- **Try it**
In the entries below, find the line with "- [Troubleshooting](#troubleshooting)" and the line with "1. Feature 1: Project". Reproduce those two lines and every line between them exactly, and nothing more.

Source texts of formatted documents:
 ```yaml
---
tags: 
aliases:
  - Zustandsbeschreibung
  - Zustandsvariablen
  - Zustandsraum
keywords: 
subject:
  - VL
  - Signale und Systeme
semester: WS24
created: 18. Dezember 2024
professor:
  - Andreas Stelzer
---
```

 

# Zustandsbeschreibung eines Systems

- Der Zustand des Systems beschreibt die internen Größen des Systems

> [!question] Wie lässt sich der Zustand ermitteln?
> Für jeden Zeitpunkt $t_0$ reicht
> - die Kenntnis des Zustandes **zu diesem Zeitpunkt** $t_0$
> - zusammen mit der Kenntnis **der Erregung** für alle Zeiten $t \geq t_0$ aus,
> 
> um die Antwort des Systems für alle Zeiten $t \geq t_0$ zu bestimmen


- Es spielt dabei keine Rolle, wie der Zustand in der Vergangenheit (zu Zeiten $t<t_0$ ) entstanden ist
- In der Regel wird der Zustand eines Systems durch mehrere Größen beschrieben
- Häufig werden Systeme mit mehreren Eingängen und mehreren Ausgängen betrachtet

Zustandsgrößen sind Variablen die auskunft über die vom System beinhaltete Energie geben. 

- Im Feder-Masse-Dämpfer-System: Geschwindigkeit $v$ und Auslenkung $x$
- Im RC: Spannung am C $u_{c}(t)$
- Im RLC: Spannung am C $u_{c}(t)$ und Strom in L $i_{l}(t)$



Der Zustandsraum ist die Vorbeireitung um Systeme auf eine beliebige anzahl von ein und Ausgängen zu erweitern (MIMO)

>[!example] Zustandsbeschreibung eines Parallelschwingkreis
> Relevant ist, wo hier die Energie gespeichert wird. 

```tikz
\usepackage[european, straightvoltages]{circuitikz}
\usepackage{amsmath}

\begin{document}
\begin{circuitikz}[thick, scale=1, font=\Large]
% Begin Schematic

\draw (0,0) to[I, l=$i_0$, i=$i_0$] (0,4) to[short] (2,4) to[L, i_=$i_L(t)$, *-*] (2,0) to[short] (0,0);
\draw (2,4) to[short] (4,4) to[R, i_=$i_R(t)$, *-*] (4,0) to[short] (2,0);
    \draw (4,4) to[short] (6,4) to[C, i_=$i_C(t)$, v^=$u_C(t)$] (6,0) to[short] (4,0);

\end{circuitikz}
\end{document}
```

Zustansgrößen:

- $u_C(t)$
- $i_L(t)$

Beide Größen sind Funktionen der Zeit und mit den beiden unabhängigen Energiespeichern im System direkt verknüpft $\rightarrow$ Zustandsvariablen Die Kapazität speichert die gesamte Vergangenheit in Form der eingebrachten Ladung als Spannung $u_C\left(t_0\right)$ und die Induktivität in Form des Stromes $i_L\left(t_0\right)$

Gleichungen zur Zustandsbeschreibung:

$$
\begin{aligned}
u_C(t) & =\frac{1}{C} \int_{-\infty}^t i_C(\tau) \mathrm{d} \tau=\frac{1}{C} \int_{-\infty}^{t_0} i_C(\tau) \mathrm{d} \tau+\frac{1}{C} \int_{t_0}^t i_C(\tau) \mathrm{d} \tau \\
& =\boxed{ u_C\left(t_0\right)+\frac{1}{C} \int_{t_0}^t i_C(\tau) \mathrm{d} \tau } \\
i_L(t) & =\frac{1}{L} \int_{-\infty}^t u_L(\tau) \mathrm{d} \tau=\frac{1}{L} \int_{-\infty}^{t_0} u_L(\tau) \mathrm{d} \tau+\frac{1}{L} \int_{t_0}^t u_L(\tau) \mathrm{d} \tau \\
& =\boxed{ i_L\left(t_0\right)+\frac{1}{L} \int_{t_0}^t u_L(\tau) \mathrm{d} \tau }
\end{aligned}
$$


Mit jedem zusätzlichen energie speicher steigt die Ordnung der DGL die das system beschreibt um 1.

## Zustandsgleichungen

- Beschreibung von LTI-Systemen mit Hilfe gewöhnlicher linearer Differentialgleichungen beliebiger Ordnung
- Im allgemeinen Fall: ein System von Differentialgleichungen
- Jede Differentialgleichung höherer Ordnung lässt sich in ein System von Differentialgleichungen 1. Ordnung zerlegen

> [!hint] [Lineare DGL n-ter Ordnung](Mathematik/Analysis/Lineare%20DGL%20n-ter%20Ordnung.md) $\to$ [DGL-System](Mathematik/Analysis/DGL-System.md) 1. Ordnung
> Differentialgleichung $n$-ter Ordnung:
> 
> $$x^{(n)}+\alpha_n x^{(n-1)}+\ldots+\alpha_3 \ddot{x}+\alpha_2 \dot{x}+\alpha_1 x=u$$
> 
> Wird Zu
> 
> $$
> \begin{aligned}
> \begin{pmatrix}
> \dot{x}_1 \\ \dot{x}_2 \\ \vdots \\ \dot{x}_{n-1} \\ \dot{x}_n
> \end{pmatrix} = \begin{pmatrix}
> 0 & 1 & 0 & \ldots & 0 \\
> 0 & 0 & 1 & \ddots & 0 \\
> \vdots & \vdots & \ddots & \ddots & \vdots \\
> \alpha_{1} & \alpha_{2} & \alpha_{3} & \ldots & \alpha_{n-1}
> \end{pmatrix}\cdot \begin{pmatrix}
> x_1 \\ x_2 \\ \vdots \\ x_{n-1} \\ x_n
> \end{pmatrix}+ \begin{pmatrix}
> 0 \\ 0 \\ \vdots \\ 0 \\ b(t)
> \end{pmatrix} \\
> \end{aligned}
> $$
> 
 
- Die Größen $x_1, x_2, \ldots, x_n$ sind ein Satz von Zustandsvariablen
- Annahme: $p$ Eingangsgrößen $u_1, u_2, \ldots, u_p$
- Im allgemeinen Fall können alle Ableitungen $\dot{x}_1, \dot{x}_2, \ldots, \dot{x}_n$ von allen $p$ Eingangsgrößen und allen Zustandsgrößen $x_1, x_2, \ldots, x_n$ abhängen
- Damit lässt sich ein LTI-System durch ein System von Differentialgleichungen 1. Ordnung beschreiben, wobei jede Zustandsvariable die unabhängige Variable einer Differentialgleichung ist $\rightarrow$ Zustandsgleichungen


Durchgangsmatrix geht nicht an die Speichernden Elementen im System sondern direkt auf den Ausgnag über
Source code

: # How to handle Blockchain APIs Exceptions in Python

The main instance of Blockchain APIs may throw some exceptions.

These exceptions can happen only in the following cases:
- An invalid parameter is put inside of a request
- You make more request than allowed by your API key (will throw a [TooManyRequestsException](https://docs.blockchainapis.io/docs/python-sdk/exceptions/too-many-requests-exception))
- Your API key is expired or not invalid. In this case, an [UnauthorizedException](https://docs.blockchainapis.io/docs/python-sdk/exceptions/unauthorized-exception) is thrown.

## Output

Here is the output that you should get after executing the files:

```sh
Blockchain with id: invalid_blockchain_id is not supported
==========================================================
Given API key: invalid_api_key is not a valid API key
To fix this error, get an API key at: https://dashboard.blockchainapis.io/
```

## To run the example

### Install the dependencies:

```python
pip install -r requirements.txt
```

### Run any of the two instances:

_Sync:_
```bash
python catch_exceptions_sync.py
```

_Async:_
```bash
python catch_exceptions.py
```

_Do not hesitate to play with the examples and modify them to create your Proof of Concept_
...
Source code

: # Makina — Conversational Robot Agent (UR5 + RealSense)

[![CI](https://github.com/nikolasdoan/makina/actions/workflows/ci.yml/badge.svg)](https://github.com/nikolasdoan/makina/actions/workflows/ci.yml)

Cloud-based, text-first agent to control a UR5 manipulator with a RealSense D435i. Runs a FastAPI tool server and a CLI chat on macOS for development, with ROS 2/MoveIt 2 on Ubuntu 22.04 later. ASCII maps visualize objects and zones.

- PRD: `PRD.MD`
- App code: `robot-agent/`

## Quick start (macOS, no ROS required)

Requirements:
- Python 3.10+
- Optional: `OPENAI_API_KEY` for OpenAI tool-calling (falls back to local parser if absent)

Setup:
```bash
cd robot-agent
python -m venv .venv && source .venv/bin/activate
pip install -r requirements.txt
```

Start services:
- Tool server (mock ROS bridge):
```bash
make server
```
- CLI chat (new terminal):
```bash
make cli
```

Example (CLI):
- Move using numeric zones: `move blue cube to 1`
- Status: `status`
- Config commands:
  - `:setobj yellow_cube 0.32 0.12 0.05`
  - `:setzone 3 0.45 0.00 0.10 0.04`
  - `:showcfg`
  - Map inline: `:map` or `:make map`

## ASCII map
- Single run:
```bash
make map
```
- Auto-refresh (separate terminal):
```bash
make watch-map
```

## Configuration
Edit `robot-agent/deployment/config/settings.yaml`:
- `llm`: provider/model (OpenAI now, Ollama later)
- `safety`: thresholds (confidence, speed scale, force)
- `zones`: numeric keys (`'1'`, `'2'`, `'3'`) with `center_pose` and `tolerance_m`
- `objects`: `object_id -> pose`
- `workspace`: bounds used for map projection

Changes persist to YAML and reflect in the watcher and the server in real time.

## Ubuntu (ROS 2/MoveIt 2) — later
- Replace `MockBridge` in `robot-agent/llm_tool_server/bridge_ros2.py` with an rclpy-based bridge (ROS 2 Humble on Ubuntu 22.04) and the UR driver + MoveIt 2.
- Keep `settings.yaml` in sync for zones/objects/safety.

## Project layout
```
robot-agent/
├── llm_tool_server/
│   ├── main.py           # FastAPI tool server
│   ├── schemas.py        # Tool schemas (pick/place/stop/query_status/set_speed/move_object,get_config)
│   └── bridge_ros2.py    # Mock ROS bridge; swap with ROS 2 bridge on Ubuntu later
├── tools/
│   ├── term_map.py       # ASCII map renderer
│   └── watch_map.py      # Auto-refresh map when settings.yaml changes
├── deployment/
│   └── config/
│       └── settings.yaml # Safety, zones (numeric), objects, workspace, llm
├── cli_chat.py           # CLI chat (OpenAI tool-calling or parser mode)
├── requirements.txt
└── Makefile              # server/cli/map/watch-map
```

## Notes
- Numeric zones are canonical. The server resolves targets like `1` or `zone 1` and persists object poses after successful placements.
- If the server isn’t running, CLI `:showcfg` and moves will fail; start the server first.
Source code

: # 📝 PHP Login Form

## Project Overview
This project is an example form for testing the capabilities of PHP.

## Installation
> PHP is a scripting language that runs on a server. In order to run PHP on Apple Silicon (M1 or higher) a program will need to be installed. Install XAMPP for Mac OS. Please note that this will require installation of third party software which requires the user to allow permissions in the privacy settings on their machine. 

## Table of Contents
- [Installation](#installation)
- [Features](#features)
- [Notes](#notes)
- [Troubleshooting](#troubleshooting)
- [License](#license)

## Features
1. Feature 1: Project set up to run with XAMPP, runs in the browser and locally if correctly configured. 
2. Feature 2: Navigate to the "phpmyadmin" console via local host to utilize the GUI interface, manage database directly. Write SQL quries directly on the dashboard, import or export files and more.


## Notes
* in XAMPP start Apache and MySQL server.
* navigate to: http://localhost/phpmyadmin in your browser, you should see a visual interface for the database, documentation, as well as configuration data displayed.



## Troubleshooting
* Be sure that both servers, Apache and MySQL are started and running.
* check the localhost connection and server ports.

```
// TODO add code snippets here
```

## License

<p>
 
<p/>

- **Exercise response**
- [Troubleshooting](#troubleshooting)
- [License](#license)

## Features
1. Feature 1: Project set up to run with XAMPP, runs in the browser and locally if correctly configured. 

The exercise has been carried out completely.